──────── Input for this task ────────

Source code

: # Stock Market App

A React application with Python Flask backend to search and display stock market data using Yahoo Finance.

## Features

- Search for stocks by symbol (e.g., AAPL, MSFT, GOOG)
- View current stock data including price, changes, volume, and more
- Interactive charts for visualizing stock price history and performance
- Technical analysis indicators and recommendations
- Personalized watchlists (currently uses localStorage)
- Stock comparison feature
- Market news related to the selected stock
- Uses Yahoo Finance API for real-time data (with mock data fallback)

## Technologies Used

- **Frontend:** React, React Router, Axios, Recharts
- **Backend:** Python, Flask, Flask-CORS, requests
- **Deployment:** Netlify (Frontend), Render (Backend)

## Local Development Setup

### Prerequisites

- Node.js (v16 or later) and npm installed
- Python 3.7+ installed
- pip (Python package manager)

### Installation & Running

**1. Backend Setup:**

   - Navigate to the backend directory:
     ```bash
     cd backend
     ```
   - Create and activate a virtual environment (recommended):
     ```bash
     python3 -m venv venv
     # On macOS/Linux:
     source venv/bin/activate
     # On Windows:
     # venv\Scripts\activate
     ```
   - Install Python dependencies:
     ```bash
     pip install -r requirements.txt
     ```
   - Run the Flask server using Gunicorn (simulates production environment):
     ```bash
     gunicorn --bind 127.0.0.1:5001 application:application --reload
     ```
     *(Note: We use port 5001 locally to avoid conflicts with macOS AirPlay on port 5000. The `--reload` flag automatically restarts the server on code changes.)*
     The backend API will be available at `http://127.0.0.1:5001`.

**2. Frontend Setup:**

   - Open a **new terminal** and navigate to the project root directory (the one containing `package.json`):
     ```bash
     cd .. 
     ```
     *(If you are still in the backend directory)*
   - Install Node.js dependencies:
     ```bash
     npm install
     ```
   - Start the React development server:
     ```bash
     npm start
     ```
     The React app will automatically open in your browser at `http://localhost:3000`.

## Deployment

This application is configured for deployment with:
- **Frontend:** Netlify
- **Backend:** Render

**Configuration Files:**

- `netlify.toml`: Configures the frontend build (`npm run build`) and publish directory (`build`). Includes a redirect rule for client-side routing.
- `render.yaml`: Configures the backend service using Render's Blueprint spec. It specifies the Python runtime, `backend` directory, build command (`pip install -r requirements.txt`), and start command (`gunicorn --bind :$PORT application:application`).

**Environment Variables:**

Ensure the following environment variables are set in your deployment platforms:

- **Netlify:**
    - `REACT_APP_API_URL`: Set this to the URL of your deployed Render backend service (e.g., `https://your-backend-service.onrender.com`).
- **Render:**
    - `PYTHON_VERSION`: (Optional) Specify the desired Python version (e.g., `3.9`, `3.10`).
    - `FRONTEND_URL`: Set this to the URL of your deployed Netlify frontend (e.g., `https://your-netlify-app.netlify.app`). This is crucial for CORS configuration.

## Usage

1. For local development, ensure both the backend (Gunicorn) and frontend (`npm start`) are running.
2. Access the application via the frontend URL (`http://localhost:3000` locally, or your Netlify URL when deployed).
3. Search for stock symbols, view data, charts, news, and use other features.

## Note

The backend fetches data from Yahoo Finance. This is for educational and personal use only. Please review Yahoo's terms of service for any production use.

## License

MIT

────────

» **Directions**
Transcribe only what runs from the line with "(Optional) Specify the" to the last line above, keeping every line exactly as written.

» **Answer area**
    - `PYTHON_VERSION`: (Optional) Specify the desired Python version (e.g., `3.9`, `3.10`).
    - `FRONTEND_URL`: Set this to the URL of your deployed Netlify frontend (e.g., `https://your-netlify-app.netlify.app`). This is crucial for CORS configuration.

## Usage

1. For local development, ensure both the backend (Gunicorn) and frontend (`npm start`) are running.
2. Access the application via the frontend URL (`http://localhost:3000` locally, or your Netlify URL when deployed).
3. Search for stock symbols, view data, charts, news, and use other features.

## Note

The backend fetches data from Yahoo Finance. This is for educational and personal use only. Please review Yahoo's terms of service for any production use.

## License

MIT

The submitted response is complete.